In our gender diversity practice, we are aware how cultural stereotypes influence our views and behavior. Ever wonder why we remain so conflicted about women achieving parity in the executive suite? Take a close look at Barbie and think about how warped her physical dimensions are. She is so thin, she’d be classified as anorexic. In fact, her dimensions literally would cripple her.
If Barbie were real, she’d have half a liver because her waist is so small. With so long and narrow a neck, she’d be unable to lift her head. Moreover, she couldn’t stand — it would be physically impossible with her teensy-weensy child’s size three feet in the permanent high-heel position. She’d have to crawl.

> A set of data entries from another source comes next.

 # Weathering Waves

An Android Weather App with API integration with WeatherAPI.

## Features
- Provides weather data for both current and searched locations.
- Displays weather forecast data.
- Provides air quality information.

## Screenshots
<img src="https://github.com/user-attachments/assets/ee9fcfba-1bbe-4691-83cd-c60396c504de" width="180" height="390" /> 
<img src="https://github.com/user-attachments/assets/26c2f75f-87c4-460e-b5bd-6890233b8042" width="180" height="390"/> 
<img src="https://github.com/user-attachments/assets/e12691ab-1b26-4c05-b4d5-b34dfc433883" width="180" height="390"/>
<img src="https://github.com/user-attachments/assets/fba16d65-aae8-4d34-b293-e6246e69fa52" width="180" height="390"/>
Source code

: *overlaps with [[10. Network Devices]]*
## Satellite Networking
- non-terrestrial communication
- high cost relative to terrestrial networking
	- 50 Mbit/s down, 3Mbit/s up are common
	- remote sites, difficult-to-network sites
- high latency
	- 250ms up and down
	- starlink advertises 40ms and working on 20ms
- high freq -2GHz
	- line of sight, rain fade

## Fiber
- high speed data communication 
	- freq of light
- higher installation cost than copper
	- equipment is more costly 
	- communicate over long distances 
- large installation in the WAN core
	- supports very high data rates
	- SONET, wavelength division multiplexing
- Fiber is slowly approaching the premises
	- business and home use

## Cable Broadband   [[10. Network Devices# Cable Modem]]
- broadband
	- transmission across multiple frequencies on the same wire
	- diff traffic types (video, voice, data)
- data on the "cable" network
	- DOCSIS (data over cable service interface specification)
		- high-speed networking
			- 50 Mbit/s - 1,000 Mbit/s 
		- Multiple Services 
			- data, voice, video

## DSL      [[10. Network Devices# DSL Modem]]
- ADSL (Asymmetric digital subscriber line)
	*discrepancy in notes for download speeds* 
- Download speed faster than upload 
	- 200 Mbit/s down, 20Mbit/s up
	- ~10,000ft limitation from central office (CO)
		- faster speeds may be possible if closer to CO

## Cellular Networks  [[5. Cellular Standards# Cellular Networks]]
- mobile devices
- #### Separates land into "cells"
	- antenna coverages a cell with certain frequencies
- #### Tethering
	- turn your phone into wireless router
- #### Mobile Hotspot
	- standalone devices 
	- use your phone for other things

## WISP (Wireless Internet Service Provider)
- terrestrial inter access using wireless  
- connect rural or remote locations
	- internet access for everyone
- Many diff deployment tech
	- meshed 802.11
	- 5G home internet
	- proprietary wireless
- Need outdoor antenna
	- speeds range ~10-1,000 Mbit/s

Every two seconds, a Barbie is sold. Every year, 15 million dolls make their way into the hands of little girls. Too few of them grow up to be CEOs. While a the iconography of a single doll seems trivial, it is not when it has served as a role model for our daughters for more than fifty years. Rehabs.com, which published the infographic below, points out that four out of five 10-year-olds say that they’re afraid of being fat. 42% of girls in first through third grade wish they were thinner. And, half of girls aged 9 or 10 claim that they feel better about themselves when they’re dieting.
On January 1st of this year, we achieved a new milestone when the number of female CEOs in the Fortune 500 rose to 21. The number represents a paltry 4.2% when parity would be 50%. Though there are many contributing factors,Barbie is so imbedded deep in our psyches that I suspect the number of female CEOs will not change until Barbie does.